Dalam otobiografinya, The Memoirs of Richard Nixon, mantan wakil presiden era pemerintahan Dwight D. Eisenhower itu menyatakan bahwa AS akan terus berjuang hingga pihak komunis setuju untuk menegosiasikan perdamaian yang adil dan terhormat di Vietnam, atau sampai Vietnam Selatan dapat mempertahankan diri mereka sendiri yang juga dikenal sebagai upaya Vietnamisasi.
“Pada saat yang sama, pemerintah juga akan melanjutkan penarikan pasukan berdasarkan prinsip-prinsip Doktrin Nixon: kecepatan penarikan pasukan akan dikaitkan dengan kemajuan Vietnamisasi, pertimbangan aktivitas musuh, dan perkembangan di meja perundingan. Saya menekankan bahwa kebijakan pemerintah tidak akan terpengaruh oleh demonstrasi di jalanan,” kata Nixon.
Kala itu, Perang Vietnam menjadi isu yang paling disorot oleh penduduk Negeri Paman Sam dan dunia internasional. Demonstrasi anti-Perang Vietnam pun kerap digelar. Ketika Nixon berhasil mengalahkan wakil Partai Demokrat Hubert Humphrey dalam pemilihan presiden tahun 1968, ia langsung dihadapkan pada persoalan Perang Vietnam.
Menurut Pete Woodcock dalam “The Oratory of Richard Nixon” yang termuat di Republican Orators from Eisenhower to Trump, pria kelahiran 9 Januari 1913 itu sesungguhnya bukan orang yang menciptakan frasa “silent majority”, tetapi penggunannya dalam pidato yang dibacakan sang presiden pada 1969 untuk membedakan warga Amerika moderat dan cenderung tidak banyak bersuara yang setuju dengan tindakannya atas Vietnam dengan kaum muda yang gencar memprotes, membuat istilah itu populer di kalangan publik. Dalam pidato “Silent Majority”, yang dilatari oleh protes terhadap kebijakannya, Nixon menyatakan bahwa nilai-nilai yang dipegang oleh para pemrotes yang gencar mengkritiknya secara terbuka dan mendapat perhatian media bukanlah nilai-nilai yang diyakini oleh sebagian besar orang Amerika.

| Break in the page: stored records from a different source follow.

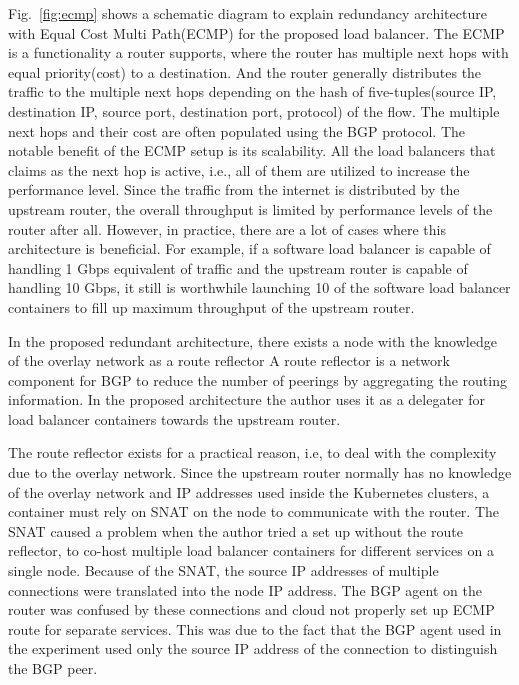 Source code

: Fig.~\ref{fig:ecmp} shows a schematic diagram to explain redundancy architecture with Equal Cost Multi Path(ECMP) for the proposed load balancer.
%
The ECMP is a functionality a router supports, where the router has multiple next hops with equal priority(cost) to a destination.
And the router generally distributes the traffic to the multiple next hops depending on the hash of five-tuples(source IP, destination IP, source port, destination port, protocol) of the flow.
The multiple next hops and their cost are often populated using the BGP protocol.
%
The notable benefit of the ECMP setup is its scalability.
All the load balancers that claims as the next hop is active, i.e., all of them are utilized to increase the performance level.
Since the traffic from the internet is distributed by the upstream router, the overall throughput is limited by performance levels of the router after all.
However, in practice, there are a lot of cases where this architecture is beneficial.
For example, if a software load balancer is capable of handling 1 Gbps equivalent of traffic and the upstream router is capable of handling 10 Gbps, it still is worthwhile launching 10 of the software load balancer containers to fill up maximum throughput of the upstream router.

%
In the proposed redundant architecture, there exists a node with the knowledge of the overlay network as a route reflector
A route reflector is a network component for BGP to reduce the number of peerings by aggregating the routing information\cite{rfc4456}.
In the proposed architecture the author uses it as a delegater for load balancer containers towards the upstream router.

The route reflector exists for a practical reason, i.e, to deal with the complexity due to the overlay network.
Since the upstream router normally has no knowledge of the overlay network and IP addresses used inside the Kubernetes clusters, a container must rely on SNAT on the node to communicate with the router.
The SNAT caused a problem when the author tried a set up without the route reflector, to co-host multiple load balancer containers for different services on a single node.
Because of the SNAT, the source IP addresses of multiple connections were translated into the node IP address.
The BGP agent on the router was confused by these connections and cloud not properly set up ECMP route for separate services.
This was due to the fact that the BGP agent used in the experiment used only the source IP address of the connection to distinguish the BGP peer.

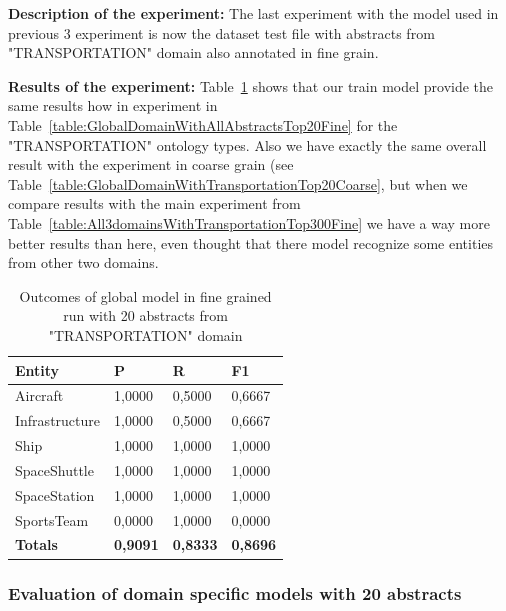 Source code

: \documentclass[thesis=M,english]{FITthesis}[2018/05/30]
\begin{document}
\textbf{Description of the experiment:} The last experiment with the model used in previous 3 experiment is now the dataset test file with abstracts from "TRANSPORTATION" domain also annotated in fine grain.

\textbf{Results of the experiment:} Table~\ref{table:GlobalDomainWithTransportationTop20Fine} shows that our train model provide the same results how in experiment in Table~\ref{table:GlobalDomainWithAllAbstractsTop20Fine} for the "TRANSPORTATION" ontology types. Also we have exactly the same overall result with the experiment in coarse grain (see Table~\ref{table:GlobalDomainWithTransportationTop20Coarse}, but when we compare results with the main experiment from Table~\ref{table:All3domainsWithTransportationTop300Fine} we have a way more better results than here, even thought that there model recognize some entities from other two domains.

	\begin{table}[H]\centering
		\begin{tabular}{|l|l|l|l|}
			\hline {\textbf{Entity}} & {\textbf{P}} & {\textbf{R}} & {\textbf{F1}}\\\hline
				Aircraft & 1,0000 & 0,5000 & 0,6667\\
				Infrastructure & 1,0000 & 0,5000 & 0,6667\\
				Ship & 1,0000 & 1,0000 & 1,0000\\				
				SpaceShuttle & 1,0000 & 1,0000 & 1,0000\\
				SpaceStation & 1,0000 & 1,0000 & 1,0000\\
				SportsTeam & 0,0000 & 1,0000 & 0,0000\\\hline
				\textbf{Totals} & \textbf{0,9091} & \textbf{0,8333} & \textbf{0,8696}\\\hline
		\end{tabular}
		\caption{Outcomes of global model in fine grained run with 20 abstracts from "TRANSPORTATION" domain \label{table:GlobalDomainWithTransportationTop20Fine}}		
	\end{table}


\subsubsection{Evaluation of domain specific models with 20 abstracts}
\end{document}
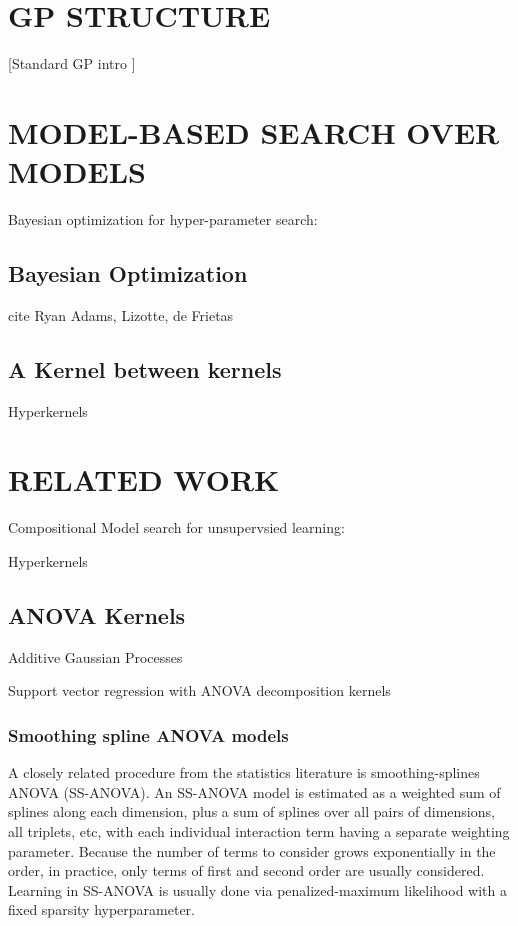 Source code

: \documentclass[twoside]{article}
\begin{document}
\section{GP STRUCTURE}

[Standard GP intro \cite{rasmussen38gaussian}]

\section{MODEL-BASED SEARCH OVER MODELS}

Bayesian optimization for hyper-parameter search: \cite{snoek2012practical}

\subsection{Bayesian Optimization}

cite Ryan Adams, Lizotte, de Frietas

\subsection{A Kernel between kernels}

Hyperkernels \cite{ong2002hyperkernels}


\section{RELATED WORK}

Compositional Model search for unsupervsied learning: \cite{grosse2012exploiting}



Hyperkernels \cite{ong2002hyperkernels}

\subsection{ANOVA Kernels}

Additive Gaussian Processes \cite{duvenaud2011additive11}

Support vector regression with ANOVA decomposition kernels \cite{stitson1999support}

\subsubsection{Smoothing spline ANOVA models}

A closely related procedure from the statistics literature is smoothing-splines ANOVA (SS-ANOVA)\cite{wahba1990spline, gu2002smoothing}. An SS-ANOVA model is estimated as a weighted sum of splines along each dimension, plus a sum of splines over all pairs of dimensions, all triplets, etc, with each individual interaction term having a separate weighting parameter.  Because the number of terms to consider grows exponentially in the order, in practice, only terms of first and second order are usually considered.  Learning in SS-ANOVA is usually done via penalized-maximum likelihood with a fixed sparsity hyperparameter.
\end{document}
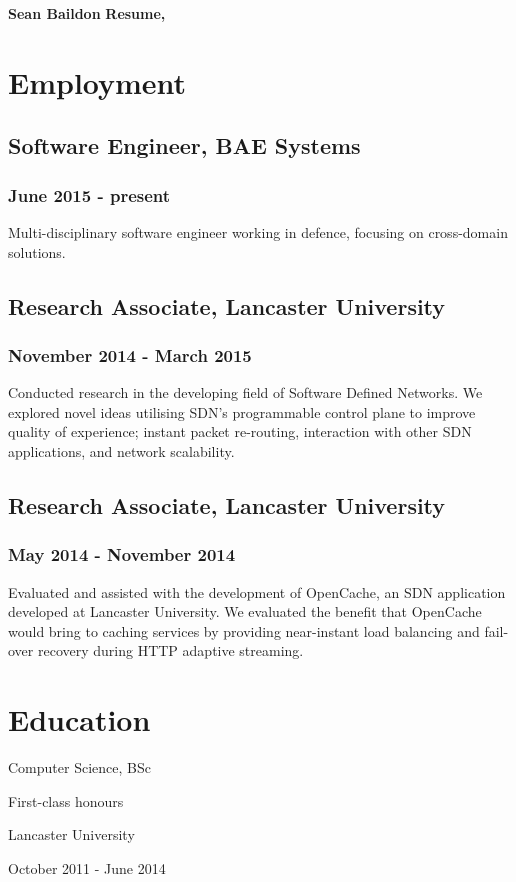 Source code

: \documentclass[a4paper,12pt]{article}
\begin{document}
\large
\noindent\textbf{Sean Baildon}
\hfill
\noindent\textbf{Resume, \the\year}
\normalsize

\vspace{4ex}
\hrulefill
\vspace{3ex}

\begin{multicols*}{2}

\section*{Employment}
\subsection*{Software Engineer, BAE Systems}
\subsubsection*{June 2015 - present}
Multi-disciplinary software engineer working in defence, focusing on cross-domain solutions.
\subsection*{Research Associate, Lancaster University}
\subsubsection*{November 2014 - March 2015}
Conducted research in the developing field of Software Defined Networks. We explored novel ideas utilising SDN's programmable control plane to improve quality of experience; instant packet re-routing, interaction with other SDN applications, and network scalability.
\subsection*{Research Associate, Lancaster University}
\subsubsection*{May 2014 - November 2014}
Evaluated and assisted with the development of OpenCache, an SDN application developed at Lancaster University. We evaluated the benefit that OpenCache would bring to caching services by providing near-instant load balancing and fail-over recovery during HTTP adaptive streaming.

\section*{Education}
Computer Science, BSc\par
First-class honours\par
Lancaster University\par
October 2011 - June 2014


\end{multicols*}
\end{document}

Mengutip apa yang diuraikan Nixon dalam pidatonya, “di San Fransisco beberapa minggu yang lalu, saya melihat para demonstran membawa papan-papan bertuliskan: ‘Kalah di Vietnam, bawa pulang para prajurit’ sebagai salah satu wujud dari masyarakat bebas, setiap orang Amerika berhak untuk berpendapat dan mendukung sudut pandang tersebut. Tetapi sebagai presiden Amerika Serikat, saya telah melanggar sumpah jabatan saya jika membiarkan kebijakan negara ini didikte oleh sekelompok kecil yang memegang sudut pandang itu dan mencoba memaksakannya kepada bangsa ini dengan melakukan demonstrasi di jalan,” tulis Woodcock.
Menurut Anna von der Goltz dan Britta Waldscmidt-Nelson dalam “Silent Majorities and Conservative Mobilization in the 1960s and 1970s in Transatlantic Perspective” yang termuat di Inventing the Silent Majority in Western Europe and the United States: Conservatism in the 1960s and 1970s., meski seruan kepada orang-orang Amerika Serikat yang “terlupakan” bukan sesuatu hal yang baru, ada sesuatu tentang gagasan untuk menjadi bagian dari silent majority yang tampaknya berhasil menjangkau pemikiran sebagian besar masyarakat Amerika pada masa pergolakan politik dan budaya tersebut.
“Diperkirakan tujuh puluh juta pemirsa televisi menyaksikan pidato yang dibuat dengan sangat cermat itu, dan puluhan ribu surat dari orang-orang yang mendeklarasikan diri sebagai silent majority mengalir ke Gedung Putih pada minggu-minggu berikutnya. Bahkan, lawan-lawan presiden pun mengakui bahwa frasa tersebut merupakan ‘salah satu penemuan politik paling brilian dalam beberapa tahun terakhir’,” jelas Anna dan Britta.
Besarnya dukungan masyarakat terhadap Nixon usai pidatonya disiarkan secara nasional di televisi berdampak langsung pada opini Kongres. Pada 12 November 1969, 300 anggota Dewan Perwakilan Rakyat (119 anggota Demokrat dan 181 anggota Republik) setuju untuk mendukung resolusi yang menyokong kebijakan Nixon terkait Perang Vietnam. Lima puluh delapan senator, di antaranya 21 anggota Demokrat dan 37 Republik, juga telah menandatangani surat yang mengungkapkan sentimen serupa.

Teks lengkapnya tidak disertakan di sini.